Americans are notoriously averse to organ meats, which are typically viewed as the “extra bits” of an animal that are discarded in favor of choicer cuts of meat. This dislike of organ meats has a long history in the United States, whereas people in other countries routinely eat liver, intestines, heart, and other organ meats.1
Not only is discarding organ meats wasteful, but you also lose out on valuable nutrients that can improve bone health. However, there are some health risks to eating organ meats in addition to numerous benefits. Today we’ll discuss how organ meats can improve bone health and how to incorporate these often ignored meats into your diet.
What Are Organ Meats?
Organ meats, sometimes known as offal, include any portion of the animal that “falls off” (the source of the term “offal”) when it is butchered. In the Western world, the most common acidcuts of meats are muscle meats, whether obtained from poultry, pork, beef, or other animals. Any non-muscle meats are thus considered offal, including the following:2
- Sweetbreads (thymus or pancreas, typically of calf or lamb)
- Tripe (intestines)
- Trotters (feet)
Synopsis: Organ meats are not a staple of the typical Western diet, but consumption of these meats can be a healthy addition to a balanced diet.
Nutrients in Organ Meats
Organ meats contain a variety of nutrients that support bone health. Each organ contains a slightly different balance of nutrients. Consider the following bone-healthy nutrients found in offal:
Magnesium: Approximately 50 to 60% of the magnesium present in the human body is found in the bones. Getting enough magnesium promotes the formation of new bone tissue and prevents bone from being broken down. Adults need 350 mg of magnesium daily.
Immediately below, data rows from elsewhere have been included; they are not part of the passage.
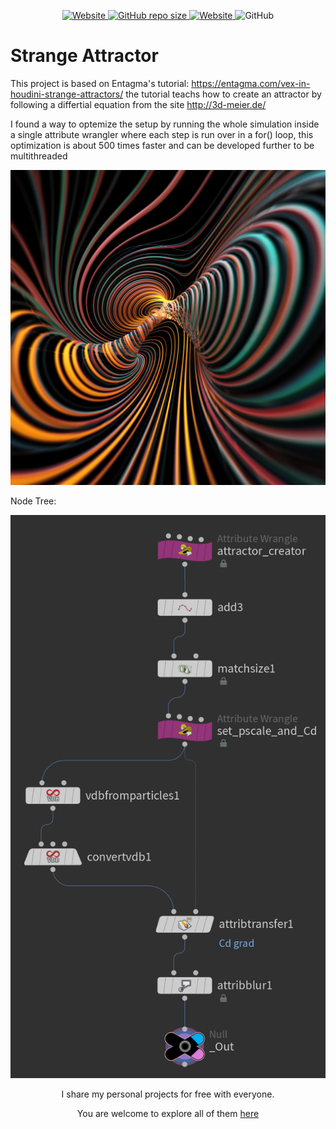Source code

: <p align="center">
   <a href="https://github.com/nitzan-treg/community_projects/">
    <img alt="Website" src="https://img.shields.io/website?label=main%20project&up_message=Community%20Projects&url=https%3A%2F%2Fgithub.com%2Fnitzan-treg%2Fcommunity_projects">
  </a>
  <a href="https://github.com/nitzan-treg/community_projects/">
    <img alt="GitHub repo size" src="https://img.shields.io/github/repo-size/nitzan-treg/2021_10_04_Strange_Attactor">
  </a>
  <a href="https://www.nitzan-tregerman.com/">
    <img alt="Website" src="https://img.shields.io/website?up_message=nitzan-tregerman.com&url=https%3A%2F%2Fwww.nitzan-tregerman.com%2F">
  </a>
  <img alt="GitHub" src="https://img.shields.io/github/license/nitzan-treg/2021_10_04_Strange_Attactor">
</p>

<!---------------------------------------------------------------------------------------------------------------------->

#  Strange Attractor
This project is based on Entagma's tutorial: https://entagma.com/vex-in-houdini-strange-attractors/
the tutorial teachs how to create an attractor by following a differtial equation from the site http://3d-meier.de/

I found a way to optemize the setup by running the whole simulation inside a single attribute wrangler where each step is run over in a for() loop, this optimization is about 500 times faster and can be developed further to be multithreaded

<img src="Images/2021_10_04_Strange%20Attactor.png" width = 1024 >

Node Tree:

<img src="Images/Node Tree.png"  >


<!---------------------------------------------------------------------------------------------------------------------->

<p align="center">
   I share my personal projects for free with everyone.
</p> 

<p align="center">
   You are welcome to explore all of them
   <a href="https://github.com/nitzan-treg/community_projects/">
      here
   </a>
</p>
Vitamin B: Vitamin B-complex consists of eight vitamins, some of which have been implicated in bone health. While several B vitamins have been shown to improve bone mineral density, Vitamin B12 appears to be particularly important. Large observational studies have demonstrated that Vitamin B12 deficiency increases the risk of osteoporosis in both men and women.3 Adults need 2.4 micrograms of Vitamin B12 daily. Liver is a particularly good source, with a 3-ounce serving containing a whopping 70.7 micrograms.4
Copper: Copper is a trace mineral that is vital for the proper functioning of the brain, immune system, and cardiovascular system. The presence of copper is also essential for the functioning of numerous enzymes throughout the body. In particular, the copper-dependent enzyme lysyl oxidase promotes collagen formation. As collagen is an integral component of bone tissue, lack of copper weakens bones and increases the risk of fracture. Offal is an excellent source of copper, with 1 ounce of liver containing 4.1 micrograms5.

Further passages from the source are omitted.